Clarke: What's really important is that people have a list. They have a what list and a what not list. This is one of the most powerful things I can tell you, anyone to do. List out what you do and what you don't do. And the what nots, that's what we don't do. And of those two lists, the what nots is the most important. It's far easier to filter out by saying what you don't do than trying to figure out what you do.
John: There's two things that come to mind in terms of things that I talk about a lot and have talked about on this podcast. One, I mentioned to you before we turned on the recorder, but I talk all the time about the need for an honest reckoning with capacity. And that's understanding what my capabilities are, both in terms of time and energy, but also skillset and interest and all the rest. I often say the flip side of that coin is what I refer to as the brutal assessment of priority. It's brutal because…
Clarke: Oh I like your play with words. Brilliant.
John: Yeah, I think you and I are kindred spirits in that way, but it's brutal because we don't like to say no to things. We like to be pleasers. But that brutal assessment is incredibly valuable and it can be done in lots of different framings, right?
So it can be done at a micro level in terms of how am I going to plan my day. It can be done at a strategic level in terms of, and I think most lawyers in law practices would say, if you specialize in family law, then you probably shouldn't take a traffic ticket case. And we instinctively do it in certain areas, but then I don't think we take it quite far enough sometimes.
Clarke: No. If you look at us, we've got a Venn diagram, both of us here, in our branding. So I got, I guess, software development, modern software development, and the theory of constraints. So the bottleneck stuff. So that's my name, the bottleneck guy, and all of my stuff is in there. Interesting thing about that that as a business is that describes my bullseye. But I get other people come because they go, oh, actually, it's just the same. Your stuff applies here. But that's where I'm special.
You've got Agile and attorneys. And every single business has some form of that. And niching down, finding the right niche, finding that right bullseye, it actually starts by saying what not. This is what I do not do. The surprising thing is, I've actually just to reframe that for myself, because I've realized that I'm, have had manufacturing people come to me or even non-software people is probably a fairer way of doing it.
And I've found that as a business, what's been really helpful for me is that I have focused in on the thing I do the very best. But then I get these lovely side quests where I get to go off and talk to people that make parachutes.

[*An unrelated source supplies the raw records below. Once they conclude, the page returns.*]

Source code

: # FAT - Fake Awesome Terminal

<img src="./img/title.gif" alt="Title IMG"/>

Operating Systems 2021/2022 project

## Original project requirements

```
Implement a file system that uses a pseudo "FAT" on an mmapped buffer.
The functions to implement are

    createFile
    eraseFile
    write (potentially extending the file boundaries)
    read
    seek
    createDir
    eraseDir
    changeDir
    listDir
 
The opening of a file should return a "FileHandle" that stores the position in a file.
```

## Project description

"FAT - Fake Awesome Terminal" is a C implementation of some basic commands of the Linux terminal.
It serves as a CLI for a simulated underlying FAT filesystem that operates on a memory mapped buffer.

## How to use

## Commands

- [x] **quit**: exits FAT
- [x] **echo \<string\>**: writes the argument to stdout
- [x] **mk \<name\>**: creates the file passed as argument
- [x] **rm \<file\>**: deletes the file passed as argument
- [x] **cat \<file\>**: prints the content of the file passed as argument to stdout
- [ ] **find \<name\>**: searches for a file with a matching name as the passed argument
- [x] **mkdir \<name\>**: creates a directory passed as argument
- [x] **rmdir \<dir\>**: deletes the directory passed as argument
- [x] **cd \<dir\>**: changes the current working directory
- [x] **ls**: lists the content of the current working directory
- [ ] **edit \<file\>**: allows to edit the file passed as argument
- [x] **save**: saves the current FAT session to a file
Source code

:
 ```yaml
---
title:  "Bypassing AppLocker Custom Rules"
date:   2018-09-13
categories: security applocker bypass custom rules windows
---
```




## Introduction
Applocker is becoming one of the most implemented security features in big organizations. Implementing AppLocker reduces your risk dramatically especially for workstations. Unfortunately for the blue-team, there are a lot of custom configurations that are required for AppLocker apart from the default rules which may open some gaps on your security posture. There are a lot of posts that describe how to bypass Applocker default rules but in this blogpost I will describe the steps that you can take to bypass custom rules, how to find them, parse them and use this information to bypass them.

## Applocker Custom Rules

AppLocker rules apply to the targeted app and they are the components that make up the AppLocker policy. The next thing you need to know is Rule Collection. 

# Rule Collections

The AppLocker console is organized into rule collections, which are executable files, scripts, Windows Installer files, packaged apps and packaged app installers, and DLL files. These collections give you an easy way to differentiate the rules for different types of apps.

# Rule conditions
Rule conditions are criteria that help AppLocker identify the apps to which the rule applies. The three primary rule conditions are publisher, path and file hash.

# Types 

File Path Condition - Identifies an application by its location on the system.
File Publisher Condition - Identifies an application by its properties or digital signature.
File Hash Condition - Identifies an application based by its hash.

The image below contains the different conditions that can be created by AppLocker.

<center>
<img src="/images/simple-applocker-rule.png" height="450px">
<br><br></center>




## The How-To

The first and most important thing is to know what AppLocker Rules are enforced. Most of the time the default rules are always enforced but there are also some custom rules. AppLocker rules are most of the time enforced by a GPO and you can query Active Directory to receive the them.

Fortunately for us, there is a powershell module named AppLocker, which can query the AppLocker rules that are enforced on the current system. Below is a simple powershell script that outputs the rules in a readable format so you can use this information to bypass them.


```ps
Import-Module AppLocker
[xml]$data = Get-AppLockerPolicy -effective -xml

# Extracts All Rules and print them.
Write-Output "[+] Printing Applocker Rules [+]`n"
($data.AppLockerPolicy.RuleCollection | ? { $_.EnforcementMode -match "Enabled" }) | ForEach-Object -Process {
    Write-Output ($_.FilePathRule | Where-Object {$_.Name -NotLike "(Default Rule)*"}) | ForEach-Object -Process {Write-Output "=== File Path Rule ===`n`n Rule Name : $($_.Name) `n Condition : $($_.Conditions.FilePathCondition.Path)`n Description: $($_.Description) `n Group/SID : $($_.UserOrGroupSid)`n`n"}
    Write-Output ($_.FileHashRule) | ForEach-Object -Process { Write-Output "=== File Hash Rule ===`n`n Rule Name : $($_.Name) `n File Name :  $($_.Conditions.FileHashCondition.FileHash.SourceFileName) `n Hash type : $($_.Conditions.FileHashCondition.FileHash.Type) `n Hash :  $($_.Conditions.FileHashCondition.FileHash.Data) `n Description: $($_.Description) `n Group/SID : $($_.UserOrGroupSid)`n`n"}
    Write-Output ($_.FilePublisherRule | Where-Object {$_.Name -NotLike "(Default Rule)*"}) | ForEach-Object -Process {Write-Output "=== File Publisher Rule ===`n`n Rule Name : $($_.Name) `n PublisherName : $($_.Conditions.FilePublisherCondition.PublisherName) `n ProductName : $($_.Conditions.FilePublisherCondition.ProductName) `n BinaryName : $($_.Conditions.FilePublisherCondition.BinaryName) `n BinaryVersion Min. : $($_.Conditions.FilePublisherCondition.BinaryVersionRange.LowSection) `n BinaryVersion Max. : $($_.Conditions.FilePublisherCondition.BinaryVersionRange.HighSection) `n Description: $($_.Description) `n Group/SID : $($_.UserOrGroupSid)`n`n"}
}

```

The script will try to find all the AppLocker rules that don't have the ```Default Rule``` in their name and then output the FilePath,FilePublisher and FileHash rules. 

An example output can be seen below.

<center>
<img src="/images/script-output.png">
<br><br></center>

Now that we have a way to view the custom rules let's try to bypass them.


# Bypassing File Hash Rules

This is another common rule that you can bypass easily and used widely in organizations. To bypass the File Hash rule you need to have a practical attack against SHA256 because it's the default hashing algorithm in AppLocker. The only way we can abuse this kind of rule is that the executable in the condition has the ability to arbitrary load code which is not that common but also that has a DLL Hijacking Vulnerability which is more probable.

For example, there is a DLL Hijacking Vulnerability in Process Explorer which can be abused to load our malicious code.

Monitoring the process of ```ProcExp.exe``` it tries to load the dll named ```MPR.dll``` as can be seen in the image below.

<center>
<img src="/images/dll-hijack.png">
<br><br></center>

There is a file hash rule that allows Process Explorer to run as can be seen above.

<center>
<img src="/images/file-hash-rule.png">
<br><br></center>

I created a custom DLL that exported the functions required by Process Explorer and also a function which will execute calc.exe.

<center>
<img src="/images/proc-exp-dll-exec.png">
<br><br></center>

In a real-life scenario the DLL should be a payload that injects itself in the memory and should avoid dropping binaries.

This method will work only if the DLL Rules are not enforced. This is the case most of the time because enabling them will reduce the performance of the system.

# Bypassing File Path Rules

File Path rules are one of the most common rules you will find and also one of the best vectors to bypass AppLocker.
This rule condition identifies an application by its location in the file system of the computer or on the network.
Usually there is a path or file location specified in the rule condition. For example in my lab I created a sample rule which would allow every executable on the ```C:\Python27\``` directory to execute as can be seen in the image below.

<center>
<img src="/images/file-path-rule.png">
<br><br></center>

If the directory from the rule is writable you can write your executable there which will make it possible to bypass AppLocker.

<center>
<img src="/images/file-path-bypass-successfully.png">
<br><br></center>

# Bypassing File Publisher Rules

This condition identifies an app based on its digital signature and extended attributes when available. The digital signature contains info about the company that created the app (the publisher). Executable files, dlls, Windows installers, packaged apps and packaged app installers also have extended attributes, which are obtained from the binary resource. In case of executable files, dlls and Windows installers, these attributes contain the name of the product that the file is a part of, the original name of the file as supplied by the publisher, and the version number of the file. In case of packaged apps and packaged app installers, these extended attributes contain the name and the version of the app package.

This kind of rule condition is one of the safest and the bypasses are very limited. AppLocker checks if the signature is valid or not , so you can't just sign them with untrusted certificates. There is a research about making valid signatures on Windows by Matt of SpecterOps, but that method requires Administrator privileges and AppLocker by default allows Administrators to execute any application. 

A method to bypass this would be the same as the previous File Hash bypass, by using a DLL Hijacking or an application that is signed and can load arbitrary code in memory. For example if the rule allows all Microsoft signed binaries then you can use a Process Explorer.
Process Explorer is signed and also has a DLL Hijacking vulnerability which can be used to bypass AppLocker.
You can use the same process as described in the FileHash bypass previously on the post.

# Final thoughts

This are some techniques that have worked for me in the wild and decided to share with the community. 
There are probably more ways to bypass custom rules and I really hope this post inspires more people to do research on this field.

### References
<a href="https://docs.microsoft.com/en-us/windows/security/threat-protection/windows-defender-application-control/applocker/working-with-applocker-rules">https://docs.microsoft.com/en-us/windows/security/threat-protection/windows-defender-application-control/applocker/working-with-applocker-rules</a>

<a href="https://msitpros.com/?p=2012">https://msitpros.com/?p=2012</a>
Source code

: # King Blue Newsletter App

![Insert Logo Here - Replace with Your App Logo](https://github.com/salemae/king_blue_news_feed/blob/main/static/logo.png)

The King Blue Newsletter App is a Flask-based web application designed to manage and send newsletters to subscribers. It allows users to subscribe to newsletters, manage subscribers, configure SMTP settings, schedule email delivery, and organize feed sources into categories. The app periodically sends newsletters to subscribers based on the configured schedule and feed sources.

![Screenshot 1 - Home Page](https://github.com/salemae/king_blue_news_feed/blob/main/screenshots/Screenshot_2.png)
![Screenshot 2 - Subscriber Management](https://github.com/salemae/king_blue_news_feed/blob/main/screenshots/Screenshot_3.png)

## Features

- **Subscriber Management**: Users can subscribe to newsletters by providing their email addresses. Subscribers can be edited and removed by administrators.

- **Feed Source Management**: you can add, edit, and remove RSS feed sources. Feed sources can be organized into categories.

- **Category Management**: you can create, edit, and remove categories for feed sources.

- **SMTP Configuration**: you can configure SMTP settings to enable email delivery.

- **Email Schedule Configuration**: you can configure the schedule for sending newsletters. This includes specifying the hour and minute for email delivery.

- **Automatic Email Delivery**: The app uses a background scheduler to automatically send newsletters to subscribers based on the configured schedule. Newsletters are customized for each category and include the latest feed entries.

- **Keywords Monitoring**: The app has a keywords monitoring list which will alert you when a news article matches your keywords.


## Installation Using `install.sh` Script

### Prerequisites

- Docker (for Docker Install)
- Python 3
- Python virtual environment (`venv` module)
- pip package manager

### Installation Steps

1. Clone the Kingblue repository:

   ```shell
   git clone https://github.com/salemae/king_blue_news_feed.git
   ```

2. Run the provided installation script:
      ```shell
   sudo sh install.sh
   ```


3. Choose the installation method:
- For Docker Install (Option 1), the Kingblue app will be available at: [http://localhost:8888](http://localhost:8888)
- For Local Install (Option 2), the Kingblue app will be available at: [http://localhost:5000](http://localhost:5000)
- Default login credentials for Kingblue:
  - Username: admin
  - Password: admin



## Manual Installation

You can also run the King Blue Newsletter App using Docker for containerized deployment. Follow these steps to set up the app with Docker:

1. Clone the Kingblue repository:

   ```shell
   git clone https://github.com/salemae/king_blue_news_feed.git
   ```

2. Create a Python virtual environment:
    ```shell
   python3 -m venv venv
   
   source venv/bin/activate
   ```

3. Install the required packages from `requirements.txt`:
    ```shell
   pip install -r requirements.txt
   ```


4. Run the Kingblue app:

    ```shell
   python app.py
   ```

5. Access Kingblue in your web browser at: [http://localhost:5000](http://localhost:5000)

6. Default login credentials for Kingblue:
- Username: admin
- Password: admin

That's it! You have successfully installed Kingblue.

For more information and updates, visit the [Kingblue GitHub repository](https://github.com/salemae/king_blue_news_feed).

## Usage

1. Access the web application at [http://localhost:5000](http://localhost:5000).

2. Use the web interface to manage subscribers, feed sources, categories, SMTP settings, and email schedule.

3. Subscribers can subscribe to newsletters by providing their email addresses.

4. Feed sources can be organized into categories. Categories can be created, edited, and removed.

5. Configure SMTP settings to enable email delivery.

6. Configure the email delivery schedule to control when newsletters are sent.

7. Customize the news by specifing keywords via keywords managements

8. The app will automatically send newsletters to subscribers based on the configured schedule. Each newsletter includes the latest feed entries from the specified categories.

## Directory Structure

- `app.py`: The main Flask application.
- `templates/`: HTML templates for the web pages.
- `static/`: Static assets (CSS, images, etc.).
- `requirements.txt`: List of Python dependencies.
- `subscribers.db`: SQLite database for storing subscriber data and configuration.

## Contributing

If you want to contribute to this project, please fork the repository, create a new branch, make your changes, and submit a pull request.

And it's just so fascinating and fun. I still earn a good living from both of those worlds.
But at the end of the day, I know this is probably obvious to every lawyer attorney that's actually listening to this. I have a Venn diagram here with probably law and then one other thing. But adding another bubble onto that, so that you even niche in further and you just become clearer about that. And maybe that other bubble is stuff I love. But then if you look at a Venn diagram and you zoom out, the what nots are all of the stuff that lives on the outside of it.
And most of us don't actually articulate that. But when we say it out loud, so for instance, if I said, I don't work with tobacco companies. And I don't, and none of them are ever going to contact me. But that would be a what not. It would be a fairly useless one to me because it's not relevant. But listing out and being really explicit and actually putting the words on paper or saying them out loud, it's just the best way to give you clarity about what sits in the middle.
John: And I think that's the key, right, is having it actually become something more than a vague intention in your head and actually committing to it as an expression of some sort. There's so many things I would love to talk with you about, but you briefly passed over, I don't think lawyers have the notion of quality assurance, which is actually one of my giant pet peeves, because we do. We care so deeply about quality, but we don't have a very mature quality assurance function, especially relative to software and technology. We just don't have the systems built out.
And it creates an interesting thing. And in terms of, coming back to putting the bottleneck where you want it to be, in a lot of my work with senior attorneys, what I find is that they are often the chief sort of drafters of legal work product, but that's not actually where, in my vision, their best use is in terms of being the bottleneck. And where I actually encourage a lot of senior, experienced professionals to go is to get out of the business of the daily production work and into the very related functions of system design and quality assurance.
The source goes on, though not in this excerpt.